Rwandan businessman (born 1954)

Enos Iragaba Kagaba (born 1954, Kibuye Prefecture) is a Rwandan businessman who, in 2001, was arrested at the Minneapolis-Saint Paul International Airport when he attempted to gain entry into the United States.

==Arrest and Gacaca courts==
He was initially charged with fraud and attempting to enter the country under a false identity. Once the Immigration and Customs Enforcement's Human Rights Violators and Public Safety Unit (HRVPSU) became aware that Rwanda had issued an international arrest warrant against Kagaba for actions of genocide during the 1994 war in Rwanda, genocide charges were also added. A removal order was then issued.
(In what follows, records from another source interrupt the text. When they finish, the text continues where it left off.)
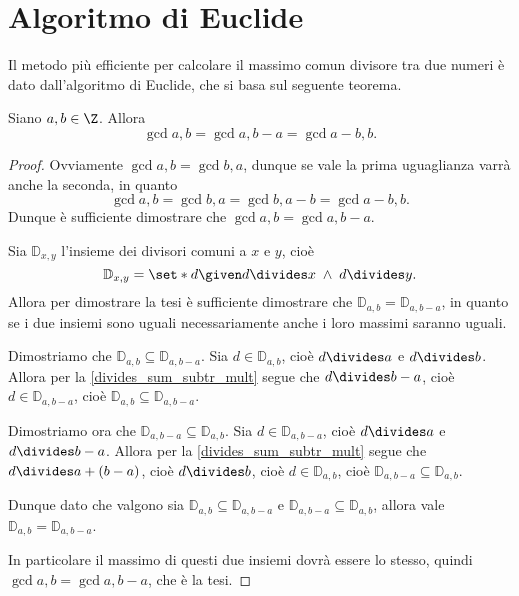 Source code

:\section{Algoritmo di Euclide}

Il metodo più efficiente per calcolare il massimo comun divisore tra due numeri è dato dall'algoritmo di Euclide, che si basa sul seguente teorema.

\begin{theorem} \label{gcd_a_a-b}
    Siano $a, b \in \Z$. Allora
    \begin{equation}
        \gcd{a, b} = \gcd{a, b - a} = \gcd{a - b, b}.
    \end{equation} 
\end{theorem}
\begin{proof}  
    Ovviamente $\gcd{a, b} = \gcd{b, a}$, dunque se vale la prima uguaglianza varrà anche la seconda,
    in quanto 
    \[
       \gcd{a, b} = \gcd{b, a} = \gcd{b, a - b} = \gcd{a - b, b}.
    \] 
    Dunque è sufficiente
    dimostrare che $\gcd{a, b} = \gcd{a, b - a}$.

    Sia $\mathbb{D}_{x, y}$ l'insieme dei divisori comuni a $x$ e $y$, cioè
    \[
        \mathbb{D}_{x, y} = \set*{d \given d \divides x \;\land\; d \divides y }.
    \]
    Allora per dimostrare la tesi è sufficiente dimostrare che $\mathbb{D}_{a, b} = \mathbb{D}_{a, b - a}$, in quanto
    se i due insiemi sono uguali necessariamente anche i loro massimi saranno uguali.

    Dimostriamo che $\mathbb{D}_{a, b} \subseteq \mathbb{D}_{a, b - a}$. Sia $d \in \mathbb{D}_{a, b}$, 
    cioè $d \divides a$ e $d \divides b$. Allora per la \autoref{divides_sum_subtr_mult} segue che
    $d \divides b - a$, cioè $d \in \mathbb{D}_{a, b - a}$, 
    cioè $\mathbb{D}_{a, b} \subseteq \mathbb{D}_{a, b - a}$.

    Dimostriamo ora che $\mathbb{D}_{a, b - a} \subseteq \mathbb{D}_{a, b}$. 
    Sia $d \in \mathbb{D}_{a, b - a}$, 
    cioè $d \divides a$ e $d \divides b - a$. Allora per la \autoref{divides_sum_subtr_mult} segue che
    $d \divides a + (b - a)$, cioè $d \divides b$, cioè $d \in \mathbb{D}_{a, b}$, 
    cioè $\mathbb{D}_{a, b - a} \subseteq \mathbb{D}_{a, b}$.

    Dunque dato che valgono sia $\mathbb{D}_{a, b} \subseteq \mathbb{D}_{a, b - a}$ e 
    $\mathbb{D}_{a, b - a} \subseteq \mathbb{D}_{a, b}$, allora vale
    $\mathbb{D}_{a, b} = \mathbb{D}_{a, b - a}$. 
    
    In particolare il massimo di questi due insiemi
    dovrà essere lo stesso, quindi $\gcd{a, b} = \gcd{a, b - a}$, che è la tesi.
\end{proof}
This was the first incidence in the United States of a removal order for the accusation of genocide. The United States used 18 U.S.C. §2340a to establish jurisdiction over Kagaba. This statute granted jurisdiction over an alleged offender if he a) is a national of the United States OR b) is present in the United States (regardless of whether he or the victim(s) are/were U.S. nationals).

In October 2011 he was sentenced to life imprisonment for his important role in the Rwandan genocide.

== COVID-19 pandemic ==
In March 2021, he and the others were vaccinated, and Kagaba showed his gratitude to the government, thanking it for thinking about them.